You put together a ‘do and don’t’ checklist for the paper. Are there any mechanisms available for enforcing this checklist? Would this be the role of journals?
I think it would be potentially useful if journals adopted either this or something like it. I’m on the editorial board of a number of journals, and sometimes we have recommendations for analysis for users, and we refer both authors to it and reviewers. And particularly if you refer reviewers to it, it can be very helpful.
I hadn’t really planned on trying to convince journals to use this. We’re just putting it out there and figuring that people want to publish good papers.
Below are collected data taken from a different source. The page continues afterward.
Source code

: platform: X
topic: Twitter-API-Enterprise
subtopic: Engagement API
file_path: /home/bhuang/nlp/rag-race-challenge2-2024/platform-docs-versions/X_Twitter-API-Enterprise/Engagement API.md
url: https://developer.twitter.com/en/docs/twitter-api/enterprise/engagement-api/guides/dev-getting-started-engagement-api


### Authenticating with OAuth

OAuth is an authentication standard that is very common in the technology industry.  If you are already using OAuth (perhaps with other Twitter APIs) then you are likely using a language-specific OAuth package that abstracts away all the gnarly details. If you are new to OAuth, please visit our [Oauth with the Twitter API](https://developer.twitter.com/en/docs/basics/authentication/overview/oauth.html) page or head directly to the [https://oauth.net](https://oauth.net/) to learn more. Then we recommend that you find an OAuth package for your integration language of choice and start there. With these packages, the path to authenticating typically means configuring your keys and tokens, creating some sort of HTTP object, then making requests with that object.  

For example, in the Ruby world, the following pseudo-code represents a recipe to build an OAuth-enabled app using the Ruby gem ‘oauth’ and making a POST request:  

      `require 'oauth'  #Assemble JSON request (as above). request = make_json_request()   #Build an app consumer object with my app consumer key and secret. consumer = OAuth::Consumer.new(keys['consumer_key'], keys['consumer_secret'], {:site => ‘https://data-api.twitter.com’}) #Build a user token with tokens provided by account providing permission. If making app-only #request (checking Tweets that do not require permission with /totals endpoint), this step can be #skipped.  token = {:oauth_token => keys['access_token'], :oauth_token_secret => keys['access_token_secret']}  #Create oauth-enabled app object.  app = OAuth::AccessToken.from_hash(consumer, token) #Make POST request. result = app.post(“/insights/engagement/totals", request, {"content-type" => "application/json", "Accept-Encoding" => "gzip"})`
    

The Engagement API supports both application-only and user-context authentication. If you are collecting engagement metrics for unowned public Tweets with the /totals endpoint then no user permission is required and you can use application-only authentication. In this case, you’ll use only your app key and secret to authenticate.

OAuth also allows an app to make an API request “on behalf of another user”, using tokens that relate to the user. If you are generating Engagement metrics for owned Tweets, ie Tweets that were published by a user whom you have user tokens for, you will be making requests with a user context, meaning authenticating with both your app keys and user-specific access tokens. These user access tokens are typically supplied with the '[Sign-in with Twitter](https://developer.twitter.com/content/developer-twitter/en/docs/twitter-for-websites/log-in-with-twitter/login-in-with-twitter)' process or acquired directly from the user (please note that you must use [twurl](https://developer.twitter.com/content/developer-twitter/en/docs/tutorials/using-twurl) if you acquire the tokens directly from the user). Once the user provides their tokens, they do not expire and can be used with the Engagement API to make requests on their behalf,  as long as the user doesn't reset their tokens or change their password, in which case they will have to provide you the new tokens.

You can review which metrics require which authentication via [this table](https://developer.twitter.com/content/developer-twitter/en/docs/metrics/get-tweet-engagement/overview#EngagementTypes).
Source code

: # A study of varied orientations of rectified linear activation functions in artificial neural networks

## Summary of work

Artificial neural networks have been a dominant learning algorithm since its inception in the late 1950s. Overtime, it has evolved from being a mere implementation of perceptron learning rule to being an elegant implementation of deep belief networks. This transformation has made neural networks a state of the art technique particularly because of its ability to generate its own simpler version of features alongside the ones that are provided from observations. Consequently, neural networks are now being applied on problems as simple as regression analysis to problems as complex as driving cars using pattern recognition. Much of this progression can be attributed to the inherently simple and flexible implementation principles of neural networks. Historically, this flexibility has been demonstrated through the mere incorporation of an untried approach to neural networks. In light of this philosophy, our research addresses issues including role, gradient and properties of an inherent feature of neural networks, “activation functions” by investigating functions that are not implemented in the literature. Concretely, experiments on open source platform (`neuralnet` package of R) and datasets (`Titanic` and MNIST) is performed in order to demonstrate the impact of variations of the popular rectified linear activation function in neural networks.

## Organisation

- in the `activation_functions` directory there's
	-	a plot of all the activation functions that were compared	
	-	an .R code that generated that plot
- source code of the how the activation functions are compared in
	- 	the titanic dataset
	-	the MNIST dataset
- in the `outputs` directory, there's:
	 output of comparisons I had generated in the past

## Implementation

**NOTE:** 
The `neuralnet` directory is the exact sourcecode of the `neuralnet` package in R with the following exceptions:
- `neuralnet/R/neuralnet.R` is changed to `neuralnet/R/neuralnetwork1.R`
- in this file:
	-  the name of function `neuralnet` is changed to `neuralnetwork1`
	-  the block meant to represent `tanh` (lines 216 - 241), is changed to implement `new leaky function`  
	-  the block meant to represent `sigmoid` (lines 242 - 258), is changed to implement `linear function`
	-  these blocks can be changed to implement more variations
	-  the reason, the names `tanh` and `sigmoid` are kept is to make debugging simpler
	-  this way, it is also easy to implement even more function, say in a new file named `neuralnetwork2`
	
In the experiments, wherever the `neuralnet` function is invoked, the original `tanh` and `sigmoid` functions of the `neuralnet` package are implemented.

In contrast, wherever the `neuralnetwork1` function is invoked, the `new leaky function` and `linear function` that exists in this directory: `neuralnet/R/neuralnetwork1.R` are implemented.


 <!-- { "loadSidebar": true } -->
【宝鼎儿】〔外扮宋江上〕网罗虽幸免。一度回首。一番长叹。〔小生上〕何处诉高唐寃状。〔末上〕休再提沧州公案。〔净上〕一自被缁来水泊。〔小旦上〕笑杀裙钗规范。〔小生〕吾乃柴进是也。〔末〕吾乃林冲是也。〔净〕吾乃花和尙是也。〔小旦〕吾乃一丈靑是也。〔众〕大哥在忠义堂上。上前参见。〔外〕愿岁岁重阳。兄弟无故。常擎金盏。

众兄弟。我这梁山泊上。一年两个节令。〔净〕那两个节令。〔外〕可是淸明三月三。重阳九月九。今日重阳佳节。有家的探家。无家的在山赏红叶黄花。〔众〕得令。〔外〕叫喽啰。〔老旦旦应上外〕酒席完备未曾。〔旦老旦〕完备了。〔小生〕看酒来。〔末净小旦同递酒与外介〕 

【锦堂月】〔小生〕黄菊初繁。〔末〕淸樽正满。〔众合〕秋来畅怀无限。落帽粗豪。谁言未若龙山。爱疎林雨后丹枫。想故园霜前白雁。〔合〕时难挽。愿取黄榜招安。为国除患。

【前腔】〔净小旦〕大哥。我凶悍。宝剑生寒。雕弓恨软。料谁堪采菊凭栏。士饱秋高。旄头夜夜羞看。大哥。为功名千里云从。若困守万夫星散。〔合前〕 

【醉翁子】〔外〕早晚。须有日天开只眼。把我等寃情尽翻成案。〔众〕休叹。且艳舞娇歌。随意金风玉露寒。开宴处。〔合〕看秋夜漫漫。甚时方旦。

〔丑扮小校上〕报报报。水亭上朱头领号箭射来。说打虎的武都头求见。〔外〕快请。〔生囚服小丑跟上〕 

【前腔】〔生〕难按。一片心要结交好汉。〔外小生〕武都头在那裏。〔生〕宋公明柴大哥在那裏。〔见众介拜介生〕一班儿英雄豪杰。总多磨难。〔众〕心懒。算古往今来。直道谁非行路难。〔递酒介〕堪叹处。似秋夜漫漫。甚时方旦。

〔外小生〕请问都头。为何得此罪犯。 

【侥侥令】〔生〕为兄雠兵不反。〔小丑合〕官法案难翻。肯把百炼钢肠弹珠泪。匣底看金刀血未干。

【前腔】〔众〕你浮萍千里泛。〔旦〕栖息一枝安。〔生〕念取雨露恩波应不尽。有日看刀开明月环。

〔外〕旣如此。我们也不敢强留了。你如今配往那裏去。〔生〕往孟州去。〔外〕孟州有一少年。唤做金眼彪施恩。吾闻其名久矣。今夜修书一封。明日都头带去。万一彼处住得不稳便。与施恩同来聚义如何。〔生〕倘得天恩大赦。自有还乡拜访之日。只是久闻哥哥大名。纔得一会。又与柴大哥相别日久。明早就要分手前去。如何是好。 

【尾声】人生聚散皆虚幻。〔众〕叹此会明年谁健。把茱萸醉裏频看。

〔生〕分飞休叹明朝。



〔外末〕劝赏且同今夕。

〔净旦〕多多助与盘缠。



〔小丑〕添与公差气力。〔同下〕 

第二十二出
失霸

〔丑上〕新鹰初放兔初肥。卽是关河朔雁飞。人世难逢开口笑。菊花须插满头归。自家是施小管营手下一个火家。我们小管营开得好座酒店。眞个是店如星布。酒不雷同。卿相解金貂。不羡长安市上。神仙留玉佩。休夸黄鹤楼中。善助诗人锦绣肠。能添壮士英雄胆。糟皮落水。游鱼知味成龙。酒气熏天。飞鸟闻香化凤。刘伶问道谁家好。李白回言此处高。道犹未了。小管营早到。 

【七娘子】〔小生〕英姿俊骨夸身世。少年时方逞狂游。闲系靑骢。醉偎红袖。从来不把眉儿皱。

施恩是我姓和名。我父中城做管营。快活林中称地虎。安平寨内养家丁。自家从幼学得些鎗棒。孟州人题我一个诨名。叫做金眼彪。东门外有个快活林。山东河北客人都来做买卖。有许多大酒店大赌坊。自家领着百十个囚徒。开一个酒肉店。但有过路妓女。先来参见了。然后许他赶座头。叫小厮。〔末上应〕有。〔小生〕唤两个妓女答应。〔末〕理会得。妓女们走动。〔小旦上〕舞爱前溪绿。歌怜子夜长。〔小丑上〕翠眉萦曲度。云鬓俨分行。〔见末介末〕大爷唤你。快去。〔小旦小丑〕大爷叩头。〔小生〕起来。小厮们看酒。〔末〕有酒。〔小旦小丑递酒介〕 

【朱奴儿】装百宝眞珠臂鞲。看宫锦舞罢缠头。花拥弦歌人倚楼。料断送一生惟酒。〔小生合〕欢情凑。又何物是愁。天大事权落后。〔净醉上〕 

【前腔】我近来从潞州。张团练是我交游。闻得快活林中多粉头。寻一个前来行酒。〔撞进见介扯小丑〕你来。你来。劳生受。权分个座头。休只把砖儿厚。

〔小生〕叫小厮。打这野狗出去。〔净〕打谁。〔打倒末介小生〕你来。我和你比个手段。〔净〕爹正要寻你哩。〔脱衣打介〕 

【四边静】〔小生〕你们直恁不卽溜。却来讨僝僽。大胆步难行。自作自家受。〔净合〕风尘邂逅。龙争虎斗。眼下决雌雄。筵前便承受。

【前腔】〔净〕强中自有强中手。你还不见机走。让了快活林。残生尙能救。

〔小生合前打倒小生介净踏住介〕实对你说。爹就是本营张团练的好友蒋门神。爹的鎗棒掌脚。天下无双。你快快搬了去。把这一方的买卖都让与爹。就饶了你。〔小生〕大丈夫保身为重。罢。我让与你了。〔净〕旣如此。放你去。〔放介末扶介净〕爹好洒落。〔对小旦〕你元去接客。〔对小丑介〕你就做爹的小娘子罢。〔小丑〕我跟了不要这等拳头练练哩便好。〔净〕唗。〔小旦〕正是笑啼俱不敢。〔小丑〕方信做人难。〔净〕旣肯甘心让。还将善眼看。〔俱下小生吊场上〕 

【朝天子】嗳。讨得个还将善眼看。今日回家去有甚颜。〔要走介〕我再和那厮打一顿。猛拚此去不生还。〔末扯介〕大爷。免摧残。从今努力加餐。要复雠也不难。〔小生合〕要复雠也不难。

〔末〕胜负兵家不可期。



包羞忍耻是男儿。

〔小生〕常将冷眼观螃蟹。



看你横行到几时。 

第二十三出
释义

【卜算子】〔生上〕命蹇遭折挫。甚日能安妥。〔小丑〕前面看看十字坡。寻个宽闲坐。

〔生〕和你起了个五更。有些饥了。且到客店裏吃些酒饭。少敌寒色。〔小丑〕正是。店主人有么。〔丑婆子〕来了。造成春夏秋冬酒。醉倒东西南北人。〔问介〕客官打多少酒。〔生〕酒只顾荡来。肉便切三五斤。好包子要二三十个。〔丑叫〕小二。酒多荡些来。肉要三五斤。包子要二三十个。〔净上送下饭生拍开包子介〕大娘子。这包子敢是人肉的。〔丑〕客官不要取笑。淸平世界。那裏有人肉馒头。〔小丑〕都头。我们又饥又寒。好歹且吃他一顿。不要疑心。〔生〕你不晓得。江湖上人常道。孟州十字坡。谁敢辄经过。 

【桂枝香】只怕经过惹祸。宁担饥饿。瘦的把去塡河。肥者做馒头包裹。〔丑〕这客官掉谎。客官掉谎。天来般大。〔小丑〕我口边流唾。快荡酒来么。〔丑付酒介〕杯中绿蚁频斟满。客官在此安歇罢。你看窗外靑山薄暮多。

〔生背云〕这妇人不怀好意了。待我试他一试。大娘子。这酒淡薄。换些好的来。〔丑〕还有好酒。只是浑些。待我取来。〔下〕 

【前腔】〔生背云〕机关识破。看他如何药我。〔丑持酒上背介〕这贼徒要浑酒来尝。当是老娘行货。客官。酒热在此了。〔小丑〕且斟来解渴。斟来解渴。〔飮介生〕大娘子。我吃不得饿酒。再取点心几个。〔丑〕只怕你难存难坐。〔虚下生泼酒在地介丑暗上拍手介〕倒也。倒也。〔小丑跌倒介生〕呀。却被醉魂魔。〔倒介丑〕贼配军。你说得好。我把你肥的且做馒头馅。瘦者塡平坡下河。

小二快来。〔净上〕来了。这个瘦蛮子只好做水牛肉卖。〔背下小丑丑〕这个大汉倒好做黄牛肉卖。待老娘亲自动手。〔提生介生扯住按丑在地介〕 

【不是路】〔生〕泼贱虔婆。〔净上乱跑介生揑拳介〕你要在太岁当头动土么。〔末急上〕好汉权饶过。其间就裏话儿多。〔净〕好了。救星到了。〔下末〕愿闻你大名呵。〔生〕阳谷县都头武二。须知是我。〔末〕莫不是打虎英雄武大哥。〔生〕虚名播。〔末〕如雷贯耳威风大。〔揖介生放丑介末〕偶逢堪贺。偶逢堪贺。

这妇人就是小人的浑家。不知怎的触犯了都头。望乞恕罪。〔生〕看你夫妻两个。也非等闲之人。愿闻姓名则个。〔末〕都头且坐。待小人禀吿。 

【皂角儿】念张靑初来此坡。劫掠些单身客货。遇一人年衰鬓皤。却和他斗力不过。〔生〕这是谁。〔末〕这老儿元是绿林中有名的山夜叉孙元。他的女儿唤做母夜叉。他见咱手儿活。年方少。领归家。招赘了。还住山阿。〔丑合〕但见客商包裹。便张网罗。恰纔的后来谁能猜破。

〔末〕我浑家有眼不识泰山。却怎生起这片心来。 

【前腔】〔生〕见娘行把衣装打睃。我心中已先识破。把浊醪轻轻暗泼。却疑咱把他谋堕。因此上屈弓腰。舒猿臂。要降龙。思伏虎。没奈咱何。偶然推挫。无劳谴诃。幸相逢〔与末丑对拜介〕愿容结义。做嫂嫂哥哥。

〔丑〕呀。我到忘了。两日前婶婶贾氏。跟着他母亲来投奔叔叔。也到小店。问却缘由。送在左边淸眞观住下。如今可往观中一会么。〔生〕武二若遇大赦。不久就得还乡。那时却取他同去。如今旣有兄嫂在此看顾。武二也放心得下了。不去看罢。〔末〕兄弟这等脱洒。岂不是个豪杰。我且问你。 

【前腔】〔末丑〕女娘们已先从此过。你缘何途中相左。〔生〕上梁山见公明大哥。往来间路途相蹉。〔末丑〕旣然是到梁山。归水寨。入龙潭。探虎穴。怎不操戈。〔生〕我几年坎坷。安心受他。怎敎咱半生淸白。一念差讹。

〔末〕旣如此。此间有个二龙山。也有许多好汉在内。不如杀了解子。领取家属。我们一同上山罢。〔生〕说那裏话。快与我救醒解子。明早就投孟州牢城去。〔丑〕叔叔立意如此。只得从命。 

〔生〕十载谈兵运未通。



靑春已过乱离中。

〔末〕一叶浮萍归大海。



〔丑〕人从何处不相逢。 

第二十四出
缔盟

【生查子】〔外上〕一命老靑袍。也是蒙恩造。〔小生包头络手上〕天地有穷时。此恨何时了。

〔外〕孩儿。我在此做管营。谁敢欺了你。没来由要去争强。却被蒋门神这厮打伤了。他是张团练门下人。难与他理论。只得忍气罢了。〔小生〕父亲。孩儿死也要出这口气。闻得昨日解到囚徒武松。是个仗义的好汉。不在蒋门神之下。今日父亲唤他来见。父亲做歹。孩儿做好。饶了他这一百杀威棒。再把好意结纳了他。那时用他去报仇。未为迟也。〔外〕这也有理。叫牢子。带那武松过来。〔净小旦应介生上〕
But that actually probably would be a good approach if journals would adopt some guidelines for their reviewers and their authors.
There are actually a relatively small number of really important errors that are being made. We actually focused on three major errors, so it’s not like there’s a lot of little nitty gritty details that people have to learn. We tried to focus on the big issues, and there are a small number of very serious errors that people are making that a lot of papers include that could be corrected.
For example, we addressed papers that measured expression profiles and measured some kind of clinical outcome. And for those kinds of studies, usually, their objectives are one of two types: Either they want to understand what genes are related to outcome for the purpose of understanding something about mechanism, or they want to be able to develop some kind of a tool that will permit you to predict outcome for future patients. And for either of those kinds of objectives, cluster analysis is not the right tool. So that’s one of the basic problems that we found, that people are using cluster analysis for problems for which cluster analysis basically has no role to play.